— Ему знакомый вертухай из Управы цинканул. Он при Тимуре харчуется.
— Кто? Хрен?
— Не, вертухай. Отзвонился шефу и сказал, что Струге интересовался этим Востриковым.
— А зачем он ему отзванивался?
— Вертухай при делах. Ему Тимур задание дал после херни с Пастором. Видишь, выстрелило. Тимур мужик башковитый, знает, где концы искать…
Приттман почесал ручкой переносицу. Благодаря «воловатому» разговору и своим профессиональным навыкам он успевал записывать все дословно, но без переводчика эта работа превращалась в банальное стенографирование…
— Ну и что теперь Тимуру будем говорить? Он, в натуре, бошки открутит.
— Так и скажем — хату нашли, а Струге с Востриковым в ней не было. Про то, что он ушел из-под носа, — молчок. И про то, как хаты обзванивали — тоже. Не нашли, и все. Че мы, бля, виноваты, что ли?!
— А зачем Тимуру этот судья? Пристукнул бы его — и точка.
— Ты, Фора, делай, что тебе велят, а не рассуждай. Если бы твои мозги чего-нибудь стоили, то ты не зубы бы барыгам вырывал по распоряжению Тимура, а при нем консельери бы трудился.
— Кем?
— Консельери… Советником. Как в «Крестном отце». Слушай, Мурена, чего это от тебя, как от параши, несет?!
— В темноте, должно, в говно собачье наступил…
Поняв по движению своего тела в просторном багажнике, что автомобиль выполнил несколько поворотов и после этого сбросил скорость, Приттман догадался, что поездка окончена. Подтверждением этому стала фраза, которую журналист понял только по первому слову.
— Приехали. Снимайте штаны и сразу заходите к Тимуру задницей вперед. Он будет нас иметь одновременно.
«Господи… — пронеслось в похолодевшей голове журналиста, — куда меня привезли?»
Глава 16
Прежде чем действовать, нужно было первым делом убрать Вострикова подальше от посторонних взглядов. Туда, где его никто не сможет найти, и одновременно лишить его возможности передвигаться и передавать какую-либо информацию. Из всех вариантов, которые Антон перебрал, стоя у окна, оставался один — кладовая подвала Шкаликова. Уже утром, составив не самый приятный из всех неприятных разговоров со своим спасителем, Антон убедил его в необходимости того, чтобы Востриков некоторое время посидел, пристегнутый наручниками, в его кладовке.

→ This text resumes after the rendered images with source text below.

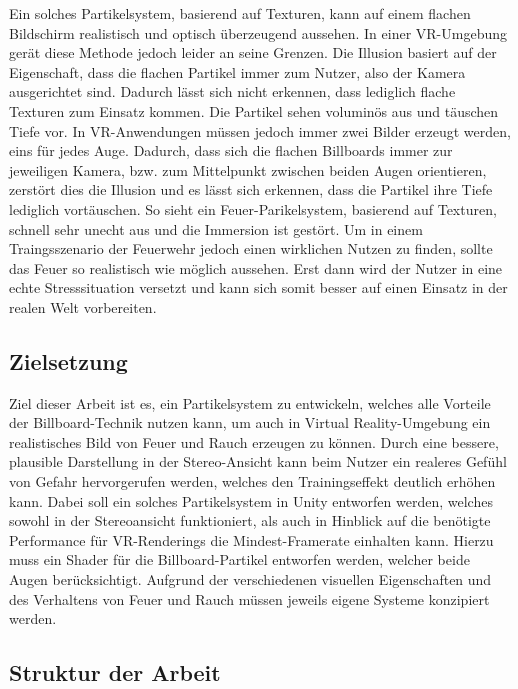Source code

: Ein solches Partikelsystem, basierend auf Texturen, kann auf einem flachen Bildschirm realistisch
und optisch überzeugend aussehen. In einer VR-Umgebung gerät diese Methode jedoch leider an seine Grenzen.
Die Illusion basiert auf der Eigenschaft, dass die flachen Partikel immer zum Nutzer, also der Kamera
ausgerichtet sind. Dadurch lässt sich nicht erkennen, dass lediglich flache Texturen zum Einsatz kommen.
Die Partikel sehen voluminös aus und täuschen Tiefe vor.
In VR-Anwendungen müssen jedoch immer zwei Bilder erzeugt werden, eins für jedes Auge.
Dadurch, dass sich die flachen Billboards immer zur jeweiligen Kamera, bzw. zum Mittelpunkt
zwischen beiden Augen orientieren, zerstört dies die Illusion und es lässt sich erkennen, dass
die Partikel ihre Tiefe lediglich vortäuschen. So sieht ein Feuer-Parikelsystem, basierend auf Texturen,
schnell sehr unecht aus und die Immersion ist gestört.
Um in einem Traingsszenario der Feuerwehr jedoch einen wirklichen Nutzen zu finden, sollte das Feuer
so realistisch wie möglich aussehen. Erst dann wird der Nutzer in eine echte Stresssituation versetzt
und kann sich somit besser auf einen Einsatz in der realen Welt vorbereiten.

\subsection{Zielsetzung}

Ziel dieser Arbeit ist es, ein Partikelsystem zu entwickeln, welches alle Vorteile der Billboard-Technik
nutzen kann, um auch in Virtual Reality-Umgebung ein realistisches Bild von Feuer und Rauch erzeugen
zu können. Durch eine bessere, plausible Darstellung in der Stereo-Ansicht kann beim Nutzer ein realeres
Gefühl von Gefahr hervorgerufen werden, welches den Trainingseffekt deutlich erhöhen kann. Dabei soll
ein solches Partikelsystem in Unity entworfen werden, welches sowohl in der Stereoansicht funktioniert,
als auch in Hinblick auf die benötigte Performance für VR-Renderings die Mindest-Framerate einhalten kann.
Hierzu muss ein Shader für die Billboard-Partikel entworfen werden, welcher beide Augen berücksichtigt.
Aufgrund der verschiedenen visuellen Eigenschaften und des Verhaltens von Feuer und Rauch müssen jeweils
eigene Systeme konzipiert werden.



\subsection{Struktur der Arbeit}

— Ты уже спас мне жизнь, — вкрадывался, словно лиса, в душу Шкаликова Струге, — теперь ты отвечаешь за мою жизнь до конца своей жизни. Так принято.
— Кем принято? Принято — кем?! — вопрошал возмущенный Шкаликов. — Вы хоть знаете, Антон Павлович, что со мной случится, если кто-то из блатных прознает, что я тут с судьей якшаюсь? Они же не станут разбираться, кто за кого до какой поры отвечает! «Сукой» объявят — и все дела!
— Никто не узнает, если сам не проболтаешься, — настаивал Антон. — И потом, это всего на несколько дней. А продукты ему я куплю…
— Ой, только не надо из меня страдальца делать, я вас умоляю… — поморщился Шкаликов. — Продукты вы купите… Это я вам могу продуктов купить. Хрен с ним, пусть сидит. Буду считать, что собаку завел. Фантик, иди за мной.
Через пять минут хозяин роскошной квартиры поднялся из подвала.
— Там свет у меня есть, диванчик. Переморщится… А жратвы ему вечером снесу.
— А не убежит? — перепроверился Струге.
— Ну, если трубу или наручники перекусит, тогда… — Шкаликов прикурил сигарету и подошел к окну. — Тогда, конечно, убежит.
«Незаконное лишение свободы. Похищение человека, — констатировал Антон, спускаясь по лестнице. — Смягчающее обстоятельство — похититель действует из соображений спасения жизни похищенного. Разошлись по нулям».
До лесополосы он добрался достаточно быстро даже по меркам военного времени, заплатив частнику вдвое больше положенного. Испачкав в лужах позавчерашнего дождя брюки и ботинки, Антон выбрался на небольшую поляну. В другой ситуации вид его одежды просто взбесил бы чистоплотного педанта Струге, но сейчас, казалось, он даже не замечал грязи. После разгромленной квартиры и ночевок в малопригодных для представителя власти местах это выглядело безобидной мелочью. Гораздо серьезнее дело обстояло с обваленными под властью стихии и времени погребами. Для привыкшего к данному месту Вострикова объяснить, где находится погреб, — сущий пустяк. Какой дурак не сориентируется среди сотни-другой погребов?